Repeat verbatim, and only, the lines of the data below, beginning at the line that contains "- Heavy wind" and stopping after the line that contains "- **Combat Encounter**: Medium".

Data extracted from a collection
☆ ☆ ☆ ☆

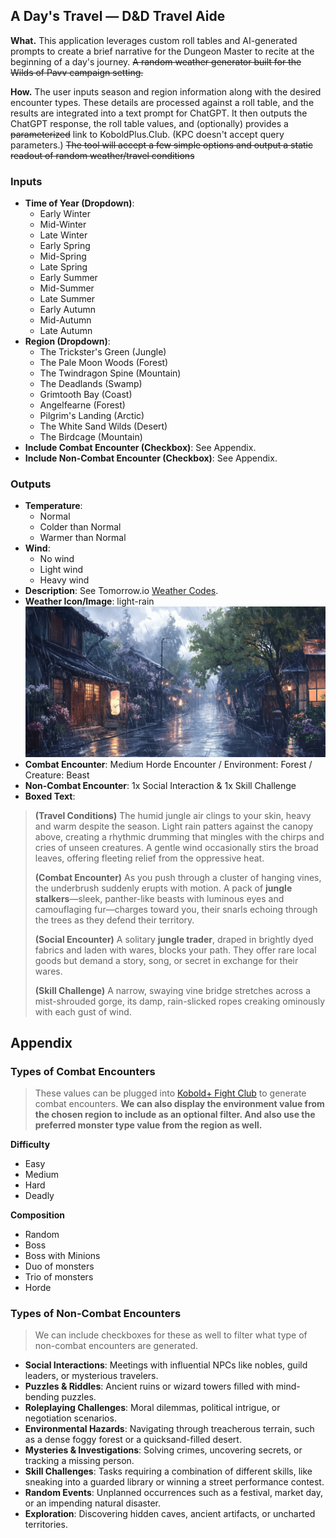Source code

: ## A Day's Travel — D&D Travel Aide
**What.** This application leverages custom roll tables and AI-generated prompts to create a brief narrative for the Dungeon Master to recite at the beginning of a day's journey. ~~A random weather generator built for the Wilds of Pavv campaign setting.~~

**How.** The user inputs season and region information along with the desired encounter types. These details are processed against a roll table, and the results are integrated into a text prompt for ChatGPT. It then outputs the ChatGPT response, the roll table values, and (optionally) provides a ~~parameterized~~ link to KoboldPlus.Club. (KPC doesn't accept query parameters.) ~~The tool will accept a few simple options and output a static readout of random weather/travel conditions~~

### Inputs
- **Time of Year (Dropdown)**: 
    - Early Winter
    - Mid-Winter
    - Late Winter
    - Early Spring
    - Mid-Spring
    - Late Spring
    - Early Summer
    - Mid-Summer
    - Late Summer
    - Early Autumn
    - Mid-Autumn
    - Late Autumn
- **Region (Dropdown)**:
    - The Trickster's Green (Jungle)
    - The Pale Moon Woods (Forest)
    - The Twindragon Spine (Mountain)
    - The Deadlands (Swamp)
    - Grimtooth Bay (Coast)
    - Angelfearne (Forest)
    - Pilgrim's Landing (Arctic)
    - The White Sand Wilds (Desert)
    - The Birdcage (Mountain)
- **Include Combat Encounter (Checkbox)**: See Appendix.
- **Include Non-Combat Encounter (Checkbox)**: See Appendix.

### Outputs
- **Temperature**:
    - Normal
    - Colder than Normal
    - Warmer than Normal
- **Wind**:
    - No wind
    - Light wind
    - Heavy wind
- **Description**: See Tomorrow.io [Weather Codes](https://github.com/DaJoker29/manteca-weather/blob/main/public/api.js).
- **Weather Icon/Image**: light-rain![light-rain](adt-light-rain.png)
- **Combat Encounter**: Medium Horde Encounter / Environment: Forest / Creature: Beast
- **Non-Combat Encounter**: 1x Social Interaction & 1x Skill Challenge
- **Boxed Text**: 
> **(Travel Conditions)** The humid jungle air clings to your skin, heavy and warm despite the season. Light rain patters against the canopy above, creating a rhythmic drumming that mingles with the chirps and cries of unseen creatures. A gentle wind occasionally stirs the broad leaves, offering fleeting relief from the oppressive heat.
>
> **(Combat Encounter)** As you push through a cluster of hanging vines, the underbrush suddenly erupts with motion. A pack of **jungle stalkers**—sleek, panther-like beasts with luminous eyes and camouflaging fur—charges toward you, their snarls echoing through the trees as they defend their territory.
>
> **(Social Encounter)** A solitary **jungle trader**, draped in brightly dyed fabrics and laden with wares, blocks your path. They offer rare local goods but demand a story, song, or secret in exchange for their wares.
> 
> **(Skill Challenge)** A narrow, swaying vine bridge stretches across a mist-shrouded gorge, its damp, rain-slicked ropes creaking ominously with each gust of wind.

## Appendix
### Types of Combat Encounters
> These values can be plugged into [Kobold+ Fight Club](https://koboldplus.club/) to generate combat encounters. **We can also display the environment value from the chosen region to include as an optional filter. And also use the preferred monster type value from the region as well.**

**Difficulty**
- Easy
- Medium
- Hard
- Deadly

**Composition**
- Random
- Boss
- Boss with Minions
- Duo of monsters
- Trio of monsters
- Horde

### Types of Non-Combat Encounters
> We can include checkboxes for these as well to filter what type of non-combat encounters are generated.

- **Social Interactions**: Meetings with influential NPCs like nobles, guild leaders, or mysterious travelers.
- **Puzzles & Riddles**: Ancient ruins or wizard towers filled with mind-bending puzzles.
- **Roleplaying Challenges**: Moral dilemmas, political intrigue, or negotiation scenarios.
- **Environmental Hazards**: Navigating through treacherous terrain, such as a dense foggy forest or a quicksand-filled desert.
- **Mysteries & Investigations**: Solving crimes, uncovering secrets, or tracking a missing person.
- **Skill Challenges**: Tasks requiring a combination of different skills, like sneaking into a guarded library or winning a street performance contest.
- **Random Events**: Unplanned occurrences such as a festival, market day, or an impending natural disaster.
- **Exploration**: Discovering hidden caves, ancient artifacts, or uncharted territories.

☆ ☆ ☆ ☆

## SOLVED EXERCISE
    - Heavy wind
- **Description**: See Tomorrow.io [Weather Codes](https://github.com/DaJoker29/manteca-weather/blob/main/public/api.js).
- **Weather Icon/Image**: light-rain![light-rain](adt-light-rain.png)
- **Combat Encounter**: Medium Horde Encounter / Environment: Forest / Creature: Beast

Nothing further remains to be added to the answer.